Calling Ishmael

I once tried to read Moby Dick in high school. It defeated me, much as the Russians did (except Crime and Punishment, I read that shit and wanted to smack Raskolnikov even at a tender age) and I decided life was too short.

Cue to *mumblemumble* years later, and the Moby Dick at Sea Twitter feed. I thought, well, there’s some nice turns of phrase there. Maybe I should try the book again.

HOLY CRAP I AM ON PAGE 240 OF 427 AND I CAN’T STOP. Ishmael is exactly the kind of sarcastic jerk I’d be if I were a sailor, I think.

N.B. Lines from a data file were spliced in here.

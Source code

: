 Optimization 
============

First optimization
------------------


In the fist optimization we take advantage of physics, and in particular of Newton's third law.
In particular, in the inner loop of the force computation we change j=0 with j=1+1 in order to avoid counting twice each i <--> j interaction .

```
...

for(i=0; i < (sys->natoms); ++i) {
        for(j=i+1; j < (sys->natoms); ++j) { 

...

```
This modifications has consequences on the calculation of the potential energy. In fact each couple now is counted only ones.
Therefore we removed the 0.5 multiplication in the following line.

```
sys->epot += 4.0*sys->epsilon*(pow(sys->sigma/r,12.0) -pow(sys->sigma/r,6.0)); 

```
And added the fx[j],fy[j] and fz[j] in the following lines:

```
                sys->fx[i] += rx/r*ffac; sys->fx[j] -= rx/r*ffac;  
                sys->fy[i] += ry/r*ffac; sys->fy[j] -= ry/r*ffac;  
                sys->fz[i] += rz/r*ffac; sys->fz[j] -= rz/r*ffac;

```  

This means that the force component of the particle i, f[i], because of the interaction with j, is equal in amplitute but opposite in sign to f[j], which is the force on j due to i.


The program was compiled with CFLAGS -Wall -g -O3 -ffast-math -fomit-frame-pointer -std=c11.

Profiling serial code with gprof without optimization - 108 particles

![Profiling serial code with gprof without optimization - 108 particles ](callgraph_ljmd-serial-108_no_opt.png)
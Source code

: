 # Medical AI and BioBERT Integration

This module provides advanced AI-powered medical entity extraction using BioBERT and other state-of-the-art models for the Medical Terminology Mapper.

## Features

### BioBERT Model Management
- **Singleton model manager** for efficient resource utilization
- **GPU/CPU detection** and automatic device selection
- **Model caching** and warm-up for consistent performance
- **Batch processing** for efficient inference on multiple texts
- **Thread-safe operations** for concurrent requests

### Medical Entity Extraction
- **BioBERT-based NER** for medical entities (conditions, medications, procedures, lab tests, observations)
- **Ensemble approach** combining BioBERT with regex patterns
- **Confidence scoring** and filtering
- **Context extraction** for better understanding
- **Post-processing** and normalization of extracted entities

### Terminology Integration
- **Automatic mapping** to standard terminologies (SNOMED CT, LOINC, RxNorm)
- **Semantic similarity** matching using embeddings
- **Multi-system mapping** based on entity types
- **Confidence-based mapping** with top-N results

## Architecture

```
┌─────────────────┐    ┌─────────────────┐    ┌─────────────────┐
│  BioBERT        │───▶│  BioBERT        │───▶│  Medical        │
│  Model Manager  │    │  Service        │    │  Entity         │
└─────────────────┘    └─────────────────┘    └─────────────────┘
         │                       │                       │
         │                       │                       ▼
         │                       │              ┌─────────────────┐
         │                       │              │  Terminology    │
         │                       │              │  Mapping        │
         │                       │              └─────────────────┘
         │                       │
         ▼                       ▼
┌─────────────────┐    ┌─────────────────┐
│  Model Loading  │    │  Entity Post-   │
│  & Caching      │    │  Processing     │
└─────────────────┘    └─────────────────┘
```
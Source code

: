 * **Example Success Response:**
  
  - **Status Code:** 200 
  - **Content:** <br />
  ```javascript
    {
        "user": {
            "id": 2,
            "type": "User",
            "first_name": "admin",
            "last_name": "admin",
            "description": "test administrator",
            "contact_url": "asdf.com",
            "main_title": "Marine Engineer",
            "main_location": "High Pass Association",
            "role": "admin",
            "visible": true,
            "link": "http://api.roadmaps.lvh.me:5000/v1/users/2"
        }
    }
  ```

The only thing giving me trouble is the stomach-churning descriptions of killing whales–noble creatures, much nicer than humans, and to be preferred to the latter indeed.

Also, FOOTNOTES. I love Norton Criticals, and their Moby Dick is no exception. I’m chugging along somewhat slowly, because I’m stopping to roll around in said footnotes like a dog in buttercups and stink. Once the first read is done, I’ll set the book aside to marinate a bit, and schedule a second read, where I’ll go through with a pencil and underline all the things I love.

I am looking forward to this with all an eight-year-old’s anticipation of Christmas, I’m telling you.

Right at the moment, though, I’ve a 10km run to get in, and Season One of Roadtrip Z to revise. I plan on releasing the seasons one at a time, but of course, if you want to read the serial as it comes out, check out my Patreon.

And that’s my Monday. I am anxious to get back to the pursuit of the White Whale. Except last night’s chapter was Stubb’s Supper, and I am fairly sure Stubb demanded whale testicles for breakfast.

Seriously, why did I not read this book before?